Recorded data
——————

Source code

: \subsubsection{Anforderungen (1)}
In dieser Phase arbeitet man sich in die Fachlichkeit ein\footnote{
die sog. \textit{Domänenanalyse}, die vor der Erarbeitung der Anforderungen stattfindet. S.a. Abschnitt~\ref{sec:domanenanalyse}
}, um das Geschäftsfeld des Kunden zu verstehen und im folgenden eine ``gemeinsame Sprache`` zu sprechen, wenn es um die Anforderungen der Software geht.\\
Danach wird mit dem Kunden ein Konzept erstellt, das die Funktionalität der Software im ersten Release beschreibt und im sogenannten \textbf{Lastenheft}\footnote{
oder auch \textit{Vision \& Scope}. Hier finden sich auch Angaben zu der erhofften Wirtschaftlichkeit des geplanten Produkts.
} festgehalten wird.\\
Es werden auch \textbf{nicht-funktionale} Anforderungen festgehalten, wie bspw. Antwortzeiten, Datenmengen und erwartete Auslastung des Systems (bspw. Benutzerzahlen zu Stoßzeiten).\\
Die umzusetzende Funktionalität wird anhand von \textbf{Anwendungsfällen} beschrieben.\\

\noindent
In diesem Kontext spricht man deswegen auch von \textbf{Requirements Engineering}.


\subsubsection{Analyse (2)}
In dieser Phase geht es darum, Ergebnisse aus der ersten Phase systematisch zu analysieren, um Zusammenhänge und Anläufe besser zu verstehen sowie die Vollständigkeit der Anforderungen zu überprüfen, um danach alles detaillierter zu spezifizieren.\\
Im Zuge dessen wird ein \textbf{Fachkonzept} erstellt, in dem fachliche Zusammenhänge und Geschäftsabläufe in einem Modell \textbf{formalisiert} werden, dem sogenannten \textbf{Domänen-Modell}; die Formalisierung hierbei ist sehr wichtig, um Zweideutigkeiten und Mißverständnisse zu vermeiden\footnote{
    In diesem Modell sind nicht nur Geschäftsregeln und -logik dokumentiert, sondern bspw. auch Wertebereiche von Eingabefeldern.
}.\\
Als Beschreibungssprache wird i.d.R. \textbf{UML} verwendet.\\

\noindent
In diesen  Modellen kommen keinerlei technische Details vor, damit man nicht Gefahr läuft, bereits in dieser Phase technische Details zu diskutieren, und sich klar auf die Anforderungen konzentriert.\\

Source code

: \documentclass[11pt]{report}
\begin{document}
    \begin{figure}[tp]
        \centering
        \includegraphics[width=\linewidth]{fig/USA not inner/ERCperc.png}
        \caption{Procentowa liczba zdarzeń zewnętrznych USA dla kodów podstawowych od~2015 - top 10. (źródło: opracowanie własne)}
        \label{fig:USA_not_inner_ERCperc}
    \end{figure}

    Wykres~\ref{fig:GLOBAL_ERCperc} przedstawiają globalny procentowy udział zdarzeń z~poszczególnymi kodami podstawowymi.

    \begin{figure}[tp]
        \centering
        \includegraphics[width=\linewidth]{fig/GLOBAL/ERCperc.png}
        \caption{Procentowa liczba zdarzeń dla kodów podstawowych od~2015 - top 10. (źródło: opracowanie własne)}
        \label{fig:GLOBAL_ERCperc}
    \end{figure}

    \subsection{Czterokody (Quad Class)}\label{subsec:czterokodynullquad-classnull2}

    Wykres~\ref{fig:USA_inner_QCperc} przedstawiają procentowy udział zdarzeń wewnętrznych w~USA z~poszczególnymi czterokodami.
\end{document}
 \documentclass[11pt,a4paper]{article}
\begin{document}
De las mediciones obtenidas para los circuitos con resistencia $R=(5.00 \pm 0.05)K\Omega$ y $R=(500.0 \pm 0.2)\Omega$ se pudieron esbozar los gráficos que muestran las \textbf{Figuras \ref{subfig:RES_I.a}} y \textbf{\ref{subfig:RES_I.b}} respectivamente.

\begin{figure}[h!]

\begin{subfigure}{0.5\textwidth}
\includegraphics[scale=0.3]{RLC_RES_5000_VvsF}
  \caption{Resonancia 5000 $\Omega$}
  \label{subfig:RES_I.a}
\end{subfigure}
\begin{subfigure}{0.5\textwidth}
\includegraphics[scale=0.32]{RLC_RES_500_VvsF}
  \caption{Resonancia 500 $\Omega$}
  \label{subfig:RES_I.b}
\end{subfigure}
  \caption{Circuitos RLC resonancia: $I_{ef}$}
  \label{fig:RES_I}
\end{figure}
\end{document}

——————

**TASK TO COMPLETE:** Go through the records above and count the lines with the word "scale" in them. Answer with the number only.

**RESULT:** 2